Give back nothing but the number of lines in these entries that contain the word "Konzept".

---- Data under study

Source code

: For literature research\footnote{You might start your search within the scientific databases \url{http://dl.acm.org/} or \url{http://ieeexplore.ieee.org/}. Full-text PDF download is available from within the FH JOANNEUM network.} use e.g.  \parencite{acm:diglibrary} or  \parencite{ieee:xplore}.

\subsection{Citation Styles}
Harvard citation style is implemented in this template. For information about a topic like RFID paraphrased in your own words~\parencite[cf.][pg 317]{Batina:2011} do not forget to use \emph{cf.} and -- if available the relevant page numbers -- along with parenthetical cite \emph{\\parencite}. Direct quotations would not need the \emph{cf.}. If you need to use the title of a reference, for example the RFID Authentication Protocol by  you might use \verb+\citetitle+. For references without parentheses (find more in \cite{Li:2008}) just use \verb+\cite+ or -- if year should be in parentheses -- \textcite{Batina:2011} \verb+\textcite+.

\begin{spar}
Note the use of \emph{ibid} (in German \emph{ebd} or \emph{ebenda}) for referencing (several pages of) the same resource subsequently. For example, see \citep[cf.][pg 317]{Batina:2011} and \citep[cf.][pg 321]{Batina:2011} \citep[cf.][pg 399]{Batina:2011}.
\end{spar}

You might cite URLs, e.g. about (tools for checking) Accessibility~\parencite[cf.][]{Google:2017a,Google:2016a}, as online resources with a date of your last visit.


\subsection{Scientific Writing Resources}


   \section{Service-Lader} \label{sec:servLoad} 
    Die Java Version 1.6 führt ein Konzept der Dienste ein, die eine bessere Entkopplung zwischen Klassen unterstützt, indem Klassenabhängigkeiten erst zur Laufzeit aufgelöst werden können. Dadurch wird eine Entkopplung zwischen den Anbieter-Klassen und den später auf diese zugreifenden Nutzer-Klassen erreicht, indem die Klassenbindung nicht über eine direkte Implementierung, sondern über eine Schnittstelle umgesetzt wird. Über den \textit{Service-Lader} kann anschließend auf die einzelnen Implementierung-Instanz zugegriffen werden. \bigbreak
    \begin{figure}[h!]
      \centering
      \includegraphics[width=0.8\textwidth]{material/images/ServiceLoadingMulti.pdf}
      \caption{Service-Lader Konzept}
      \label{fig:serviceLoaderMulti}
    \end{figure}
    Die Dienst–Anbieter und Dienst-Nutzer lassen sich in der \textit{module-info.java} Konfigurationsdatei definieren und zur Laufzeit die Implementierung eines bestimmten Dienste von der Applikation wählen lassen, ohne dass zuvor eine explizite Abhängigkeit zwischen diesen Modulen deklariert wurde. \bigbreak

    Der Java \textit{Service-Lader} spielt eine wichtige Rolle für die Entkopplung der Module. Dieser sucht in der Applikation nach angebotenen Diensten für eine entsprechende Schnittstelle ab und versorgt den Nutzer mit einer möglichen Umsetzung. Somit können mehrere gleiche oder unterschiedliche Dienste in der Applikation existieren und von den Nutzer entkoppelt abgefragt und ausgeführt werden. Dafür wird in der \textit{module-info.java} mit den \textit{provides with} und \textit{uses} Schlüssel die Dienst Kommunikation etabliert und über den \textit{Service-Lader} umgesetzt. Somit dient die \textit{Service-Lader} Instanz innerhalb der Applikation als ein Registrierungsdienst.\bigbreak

--------

▶ **Task solution**: 2